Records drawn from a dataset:
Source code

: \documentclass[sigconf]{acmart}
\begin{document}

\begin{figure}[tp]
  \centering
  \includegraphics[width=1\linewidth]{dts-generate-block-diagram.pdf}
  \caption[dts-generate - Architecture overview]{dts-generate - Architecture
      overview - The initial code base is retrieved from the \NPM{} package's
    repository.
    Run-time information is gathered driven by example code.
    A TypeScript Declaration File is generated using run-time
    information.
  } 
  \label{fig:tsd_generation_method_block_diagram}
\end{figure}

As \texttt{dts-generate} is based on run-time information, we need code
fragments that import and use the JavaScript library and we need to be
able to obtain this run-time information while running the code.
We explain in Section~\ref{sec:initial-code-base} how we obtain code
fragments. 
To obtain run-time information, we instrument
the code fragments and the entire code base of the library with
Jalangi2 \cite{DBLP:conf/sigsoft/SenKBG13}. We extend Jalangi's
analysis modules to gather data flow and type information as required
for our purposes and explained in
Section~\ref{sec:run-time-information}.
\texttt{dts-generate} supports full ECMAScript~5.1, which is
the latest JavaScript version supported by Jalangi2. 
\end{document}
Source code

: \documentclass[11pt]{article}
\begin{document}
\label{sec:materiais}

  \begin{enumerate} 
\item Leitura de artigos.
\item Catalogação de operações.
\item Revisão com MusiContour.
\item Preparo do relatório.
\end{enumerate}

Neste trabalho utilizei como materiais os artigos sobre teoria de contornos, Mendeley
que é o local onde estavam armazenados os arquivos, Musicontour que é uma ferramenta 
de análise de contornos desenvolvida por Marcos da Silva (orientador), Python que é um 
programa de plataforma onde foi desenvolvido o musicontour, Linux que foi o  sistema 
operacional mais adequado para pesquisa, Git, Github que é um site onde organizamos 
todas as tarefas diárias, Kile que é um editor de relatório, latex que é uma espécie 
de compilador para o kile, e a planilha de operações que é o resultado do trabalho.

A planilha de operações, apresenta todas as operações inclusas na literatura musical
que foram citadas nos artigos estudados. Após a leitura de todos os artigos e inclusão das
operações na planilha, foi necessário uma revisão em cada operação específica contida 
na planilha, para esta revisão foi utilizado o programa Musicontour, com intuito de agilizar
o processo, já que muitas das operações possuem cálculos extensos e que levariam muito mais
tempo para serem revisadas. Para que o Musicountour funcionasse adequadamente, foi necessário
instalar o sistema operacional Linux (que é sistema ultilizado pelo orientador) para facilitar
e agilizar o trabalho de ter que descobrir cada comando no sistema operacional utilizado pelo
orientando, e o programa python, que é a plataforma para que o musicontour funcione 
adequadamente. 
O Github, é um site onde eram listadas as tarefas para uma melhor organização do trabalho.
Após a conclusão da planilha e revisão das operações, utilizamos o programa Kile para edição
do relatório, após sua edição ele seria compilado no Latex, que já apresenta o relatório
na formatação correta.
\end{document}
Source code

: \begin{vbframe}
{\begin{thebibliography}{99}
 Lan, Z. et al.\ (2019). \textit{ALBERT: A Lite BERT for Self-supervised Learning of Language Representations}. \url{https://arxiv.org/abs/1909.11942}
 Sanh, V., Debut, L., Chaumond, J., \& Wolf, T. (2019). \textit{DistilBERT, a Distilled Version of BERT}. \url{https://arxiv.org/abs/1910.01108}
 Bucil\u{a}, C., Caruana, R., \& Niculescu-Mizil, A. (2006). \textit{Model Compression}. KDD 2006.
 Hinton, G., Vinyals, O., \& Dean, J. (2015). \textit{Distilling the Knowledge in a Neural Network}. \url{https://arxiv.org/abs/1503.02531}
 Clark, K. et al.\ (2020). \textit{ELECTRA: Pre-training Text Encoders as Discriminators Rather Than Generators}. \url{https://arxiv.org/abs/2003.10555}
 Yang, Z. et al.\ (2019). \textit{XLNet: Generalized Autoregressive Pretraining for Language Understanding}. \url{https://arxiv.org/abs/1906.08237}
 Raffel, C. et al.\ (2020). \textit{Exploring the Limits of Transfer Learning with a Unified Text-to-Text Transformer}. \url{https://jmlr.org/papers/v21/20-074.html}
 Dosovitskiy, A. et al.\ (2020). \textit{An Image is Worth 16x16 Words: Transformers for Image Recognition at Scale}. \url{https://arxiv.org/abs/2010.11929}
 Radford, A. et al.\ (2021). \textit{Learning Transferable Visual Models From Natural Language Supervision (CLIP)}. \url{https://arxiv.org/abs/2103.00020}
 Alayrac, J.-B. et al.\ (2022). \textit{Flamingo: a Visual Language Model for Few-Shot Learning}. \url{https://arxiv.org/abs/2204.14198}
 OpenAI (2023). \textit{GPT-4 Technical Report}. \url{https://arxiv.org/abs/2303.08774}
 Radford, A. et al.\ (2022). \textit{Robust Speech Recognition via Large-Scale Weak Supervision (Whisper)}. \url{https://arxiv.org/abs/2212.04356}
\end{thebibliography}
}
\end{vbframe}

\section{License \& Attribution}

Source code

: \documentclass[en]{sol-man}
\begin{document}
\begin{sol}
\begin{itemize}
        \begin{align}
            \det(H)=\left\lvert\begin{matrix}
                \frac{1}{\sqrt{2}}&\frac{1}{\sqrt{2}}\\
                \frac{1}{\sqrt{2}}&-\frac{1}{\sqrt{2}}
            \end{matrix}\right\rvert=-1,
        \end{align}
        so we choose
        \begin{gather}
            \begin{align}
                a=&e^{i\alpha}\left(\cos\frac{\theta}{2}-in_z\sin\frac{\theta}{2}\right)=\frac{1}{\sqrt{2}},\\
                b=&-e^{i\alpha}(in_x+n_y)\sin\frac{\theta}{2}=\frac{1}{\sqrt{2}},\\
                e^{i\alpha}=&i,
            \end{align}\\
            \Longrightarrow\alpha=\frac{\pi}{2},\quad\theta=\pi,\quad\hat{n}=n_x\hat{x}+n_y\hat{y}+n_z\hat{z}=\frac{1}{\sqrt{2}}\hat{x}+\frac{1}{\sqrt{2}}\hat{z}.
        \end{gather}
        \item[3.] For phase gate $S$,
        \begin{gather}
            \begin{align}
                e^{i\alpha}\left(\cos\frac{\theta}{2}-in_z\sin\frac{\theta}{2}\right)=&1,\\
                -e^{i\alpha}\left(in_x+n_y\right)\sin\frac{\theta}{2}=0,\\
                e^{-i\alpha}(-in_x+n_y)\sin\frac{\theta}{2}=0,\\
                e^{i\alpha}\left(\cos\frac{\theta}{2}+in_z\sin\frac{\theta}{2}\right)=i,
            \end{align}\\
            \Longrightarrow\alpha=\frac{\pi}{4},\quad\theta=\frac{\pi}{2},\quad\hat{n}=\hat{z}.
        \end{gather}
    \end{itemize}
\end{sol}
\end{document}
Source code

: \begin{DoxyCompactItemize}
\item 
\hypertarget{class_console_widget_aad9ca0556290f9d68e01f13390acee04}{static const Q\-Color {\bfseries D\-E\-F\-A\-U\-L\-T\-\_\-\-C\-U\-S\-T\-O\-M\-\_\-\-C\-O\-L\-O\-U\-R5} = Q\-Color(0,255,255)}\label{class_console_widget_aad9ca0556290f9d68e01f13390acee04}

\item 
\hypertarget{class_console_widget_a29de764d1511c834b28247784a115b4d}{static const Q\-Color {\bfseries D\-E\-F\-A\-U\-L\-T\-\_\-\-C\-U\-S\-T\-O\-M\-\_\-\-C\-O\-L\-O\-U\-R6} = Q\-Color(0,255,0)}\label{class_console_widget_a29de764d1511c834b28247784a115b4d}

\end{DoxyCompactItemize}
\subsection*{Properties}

_Problem_
Copy every line of the records above that contains "artigos".

_Solution for this task_
\item Leitura de artigos.
Neste trabalho utilizei como materiais os artigos sobre teoria de contornos, Mendeley
que foram citadas nos artigos estudados. Após a leitura de todos os artigos e inclusão das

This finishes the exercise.